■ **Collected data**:
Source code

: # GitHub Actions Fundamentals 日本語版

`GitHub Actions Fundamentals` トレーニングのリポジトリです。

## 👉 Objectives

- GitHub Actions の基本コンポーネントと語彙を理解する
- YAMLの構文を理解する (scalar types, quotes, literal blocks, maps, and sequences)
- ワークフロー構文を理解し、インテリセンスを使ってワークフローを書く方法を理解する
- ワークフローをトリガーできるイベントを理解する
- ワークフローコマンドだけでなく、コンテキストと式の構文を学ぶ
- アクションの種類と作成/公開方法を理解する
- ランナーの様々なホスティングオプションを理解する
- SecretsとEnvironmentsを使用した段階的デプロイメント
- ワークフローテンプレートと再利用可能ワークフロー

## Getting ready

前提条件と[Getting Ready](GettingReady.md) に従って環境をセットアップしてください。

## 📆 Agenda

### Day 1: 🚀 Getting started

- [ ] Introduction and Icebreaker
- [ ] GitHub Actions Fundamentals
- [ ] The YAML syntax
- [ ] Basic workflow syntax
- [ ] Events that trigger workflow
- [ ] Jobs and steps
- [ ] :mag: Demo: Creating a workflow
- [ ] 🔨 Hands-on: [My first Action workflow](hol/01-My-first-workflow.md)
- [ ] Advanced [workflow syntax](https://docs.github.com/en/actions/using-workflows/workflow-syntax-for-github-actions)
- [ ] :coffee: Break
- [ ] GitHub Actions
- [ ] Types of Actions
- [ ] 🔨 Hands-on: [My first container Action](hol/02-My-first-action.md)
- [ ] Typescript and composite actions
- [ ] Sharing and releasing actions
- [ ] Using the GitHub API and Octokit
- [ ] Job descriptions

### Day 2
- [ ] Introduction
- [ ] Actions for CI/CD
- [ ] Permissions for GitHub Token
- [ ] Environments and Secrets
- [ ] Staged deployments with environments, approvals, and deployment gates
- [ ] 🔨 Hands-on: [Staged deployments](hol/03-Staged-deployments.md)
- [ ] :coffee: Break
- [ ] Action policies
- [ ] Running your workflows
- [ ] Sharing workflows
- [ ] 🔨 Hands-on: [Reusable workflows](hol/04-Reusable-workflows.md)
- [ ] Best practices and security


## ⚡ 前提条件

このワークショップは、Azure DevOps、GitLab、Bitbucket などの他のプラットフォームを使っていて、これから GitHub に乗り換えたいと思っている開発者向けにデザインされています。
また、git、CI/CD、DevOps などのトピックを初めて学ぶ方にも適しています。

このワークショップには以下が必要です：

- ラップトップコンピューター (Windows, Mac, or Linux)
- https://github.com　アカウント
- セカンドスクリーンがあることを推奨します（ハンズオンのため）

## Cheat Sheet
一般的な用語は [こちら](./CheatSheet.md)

...

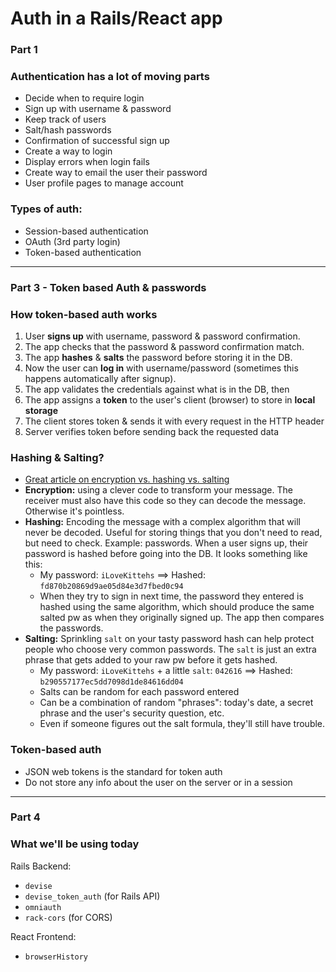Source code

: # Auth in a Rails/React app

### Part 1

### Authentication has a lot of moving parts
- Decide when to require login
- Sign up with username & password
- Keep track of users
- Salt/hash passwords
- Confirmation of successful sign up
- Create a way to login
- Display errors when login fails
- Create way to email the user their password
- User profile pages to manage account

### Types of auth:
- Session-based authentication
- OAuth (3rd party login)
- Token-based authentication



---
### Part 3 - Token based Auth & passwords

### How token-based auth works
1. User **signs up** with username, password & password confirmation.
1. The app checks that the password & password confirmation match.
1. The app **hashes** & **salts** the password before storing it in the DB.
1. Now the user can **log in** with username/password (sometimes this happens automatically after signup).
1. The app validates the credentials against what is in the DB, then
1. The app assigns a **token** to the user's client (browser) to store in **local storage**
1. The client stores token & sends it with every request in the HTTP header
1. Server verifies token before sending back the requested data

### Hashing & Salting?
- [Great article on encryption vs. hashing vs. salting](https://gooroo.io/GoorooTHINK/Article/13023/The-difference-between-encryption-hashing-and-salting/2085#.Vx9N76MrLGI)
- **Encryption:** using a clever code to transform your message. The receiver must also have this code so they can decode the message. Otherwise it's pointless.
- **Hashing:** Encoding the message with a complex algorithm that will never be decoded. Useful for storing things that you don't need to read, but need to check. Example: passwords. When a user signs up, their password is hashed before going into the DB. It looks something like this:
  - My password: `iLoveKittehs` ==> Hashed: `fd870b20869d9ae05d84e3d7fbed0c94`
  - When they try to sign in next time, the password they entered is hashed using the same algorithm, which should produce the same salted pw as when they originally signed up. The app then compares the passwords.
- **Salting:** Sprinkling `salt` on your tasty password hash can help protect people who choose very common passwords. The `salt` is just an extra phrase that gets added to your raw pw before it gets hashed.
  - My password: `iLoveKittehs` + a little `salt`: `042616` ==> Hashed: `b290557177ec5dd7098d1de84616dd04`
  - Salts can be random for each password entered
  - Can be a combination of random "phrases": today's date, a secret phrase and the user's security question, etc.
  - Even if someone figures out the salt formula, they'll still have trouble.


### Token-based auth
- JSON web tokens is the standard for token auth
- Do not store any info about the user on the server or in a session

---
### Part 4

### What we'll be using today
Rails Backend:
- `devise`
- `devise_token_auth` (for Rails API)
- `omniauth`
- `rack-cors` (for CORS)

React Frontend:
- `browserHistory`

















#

---

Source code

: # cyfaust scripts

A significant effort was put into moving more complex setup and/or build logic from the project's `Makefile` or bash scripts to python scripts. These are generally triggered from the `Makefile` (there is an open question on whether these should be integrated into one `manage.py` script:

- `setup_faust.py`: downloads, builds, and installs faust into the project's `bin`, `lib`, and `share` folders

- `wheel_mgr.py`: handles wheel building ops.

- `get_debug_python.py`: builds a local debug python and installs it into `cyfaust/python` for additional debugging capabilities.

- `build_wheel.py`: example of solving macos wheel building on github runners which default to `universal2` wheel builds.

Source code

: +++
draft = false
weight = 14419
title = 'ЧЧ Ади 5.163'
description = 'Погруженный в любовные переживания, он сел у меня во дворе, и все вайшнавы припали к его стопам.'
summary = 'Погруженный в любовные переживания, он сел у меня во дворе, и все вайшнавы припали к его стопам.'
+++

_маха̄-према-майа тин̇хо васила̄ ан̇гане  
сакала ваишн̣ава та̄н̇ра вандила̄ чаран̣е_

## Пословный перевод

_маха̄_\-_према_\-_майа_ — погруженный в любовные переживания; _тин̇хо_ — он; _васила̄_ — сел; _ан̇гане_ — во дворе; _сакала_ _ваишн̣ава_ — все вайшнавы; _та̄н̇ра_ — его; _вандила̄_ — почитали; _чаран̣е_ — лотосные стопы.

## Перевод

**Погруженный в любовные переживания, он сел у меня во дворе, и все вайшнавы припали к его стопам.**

■ **ASSIGNED TASK**:
Report how many lines above hold "installs", number only.

■ **ANSWER FOR THIS EXERCISE**:
2